Euclidean Algorithm To Compute GCD

By Sudheer S

July 28, 2024

This is a long-form post about the Euclidean algorithm to compute the greatest common divisors of two integers. The article starts from the fundamentals and explains why it works better than the naive algorithm. The author also explains the computational complexity and the mathematics of the algorithm.

Prereseqisites

Fundamental arithmetic and an understanding of the greatest common divisor(GCD).
Introductory concepts in algebra and logarithms, including mathematical induction.
Overview of modular arithmetic.
Familiarity with the Fibonacci series. An excellent video tutorial of the Fibonacci series on Youtube.
An introduction to the big O notation.
Basics Python programming skills.
Curiosity.
Patience to read long articles. It is okay to read it in more than one sitting. Taking notes will be benefitial for the learner. Re-reading the article a few times is encouraged.

Introduction

What Is GCD?

GCD, the greatest common divisor is the largest number that divides the given two integers.

Here is an example:

Let’s find the GCD of 252 and 105.

divisors of 252: 1, 2, 3, 4, 6, 7, 9, 12, 14, 18, 21, 28, 36, 42, 63, 84, 126

divisors of 105: 1, 3, 5, 7, 15, 21, 35

The greatest among the two sets of divisors are 21. Therefore, GCD(252, 105) = 21.

Naive Algorithm To Compute The GCD

Let’s write a Python program to compute the GCD. We’ll call it the naive algorithm to compute the GCD.

def gcd_naive(a, b):
    gcd = 1
    for i in range(1, min(a, b) + 1):
        if a % i == 0 and b % i == 0:
            gcd = i
    return gcd
    
# Example usage:
num1 = int(input("Enter the first number: "))
num2 = int(input("Enter the second number: "))
    
print(f"The GCD of {num1} and {num2} is {gcd_naive(num1, num2)}")

Sample execution of the program:

Enter the first number: 252
Enter the second number: 105
The GCD of 252 and 105 is 21

Walkthrough Of The Naive Algorithm Implementation

We set a and b as our integers. We want to find the GCD of a and b. We loop from 1 to the minimum of the two integers a and b. If a is less than b then we loop from 1 to a. In each iteration of the loop, we test if i divides both a and b. If it does, then set it as the gcd. Increment by one and keep iterating. At the end of the loop, we have the GCD. If no number divides both a and b, we have 1 as the GCD. 1 divides all integers and hence 1 divides a and b.

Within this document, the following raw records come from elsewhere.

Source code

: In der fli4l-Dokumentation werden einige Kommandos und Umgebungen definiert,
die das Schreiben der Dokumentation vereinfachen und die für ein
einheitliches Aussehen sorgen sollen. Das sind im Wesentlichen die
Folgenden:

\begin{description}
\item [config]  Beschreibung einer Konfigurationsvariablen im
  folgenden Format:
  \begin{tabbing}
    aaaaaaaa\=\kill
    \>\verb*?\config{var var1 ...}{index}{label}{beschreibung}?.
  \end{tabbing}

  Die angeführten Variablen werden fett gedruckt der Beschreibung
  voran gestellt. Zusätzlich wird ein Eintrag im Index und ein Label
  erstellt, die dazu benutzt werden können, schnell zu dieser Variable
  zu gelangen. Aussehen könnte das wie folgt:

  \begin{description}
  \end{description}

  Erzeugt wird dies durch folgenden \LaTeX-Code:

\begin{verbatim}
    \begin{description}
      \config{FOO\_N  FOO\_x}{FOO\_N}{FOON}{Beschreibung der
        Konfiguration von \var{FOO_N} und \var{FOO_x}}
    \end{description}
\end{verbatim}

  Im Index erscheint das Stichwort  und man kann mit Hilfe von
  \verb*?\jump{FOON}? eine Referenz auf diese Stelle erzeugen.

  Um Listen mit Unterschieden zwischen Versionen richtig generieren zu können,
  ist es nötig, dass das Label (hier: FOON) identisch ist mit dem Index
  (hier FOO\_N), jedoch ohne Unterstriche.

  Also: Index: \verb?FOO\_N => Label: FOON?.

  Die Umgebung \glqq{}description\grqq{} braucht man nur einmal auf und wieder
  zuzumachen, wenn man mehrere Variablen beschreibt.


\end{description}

The Computational Complexity Of The Naive Algorithm To Compute The GCD

The computational complexity of the naive algorithm for finding the Greatest Common Divisor (GCD) of two integers a and b is O(min⁡(a,b)).

Explanation:

The naive algorithm iterates through all numbers from 1 to the minimum of a and b.
For each iteration, it checks if both a and b are divisible by the current number.

Since it performs a constant-time operation (checking divisibility) for each of the min⁡(a,b) iterations, the overall time complexity is O(min⁡(a,b)).

If you require a to be always greather than b, then you can simplify the notation to: O(b).

The best way to thoroughly understand the program is to evaluate the steps using a pen and paper.

Measuring The Exeuction Times Of The Naive Algorithm

To get some idea of how long it takes to compute the GCD of two integers, let’s modify our program.

import time

def gcd_naive(a, b):
    gcd = 1
    for i in range(1, min(a, b) + 1):
        if a % i == 0 and b % i == 0:
            gcd = i
    return gcd

# Pairs of integers (small to large)
pairs = [
    (12, 15),
    (100, 250),
    (1234, 5678),
    (789456, 123456),
    (987654321, 123456789),
    (234567890123, 987654321098),
    (12345678901234567890, 9876543210987654321)
]

# Compute GCD and measure time
for num1, num2 in pairs:
    start_time = time.time()
    gcd_result = gcd_naive(num1, num2)
    end_time = time.time()
    elapsed_time = end_time - start_time
    print(f"The GCD of {num1} and {num2} is {gcd_result}")
    print(f"Time taken: {elapsed_time:.10f} seconds\n")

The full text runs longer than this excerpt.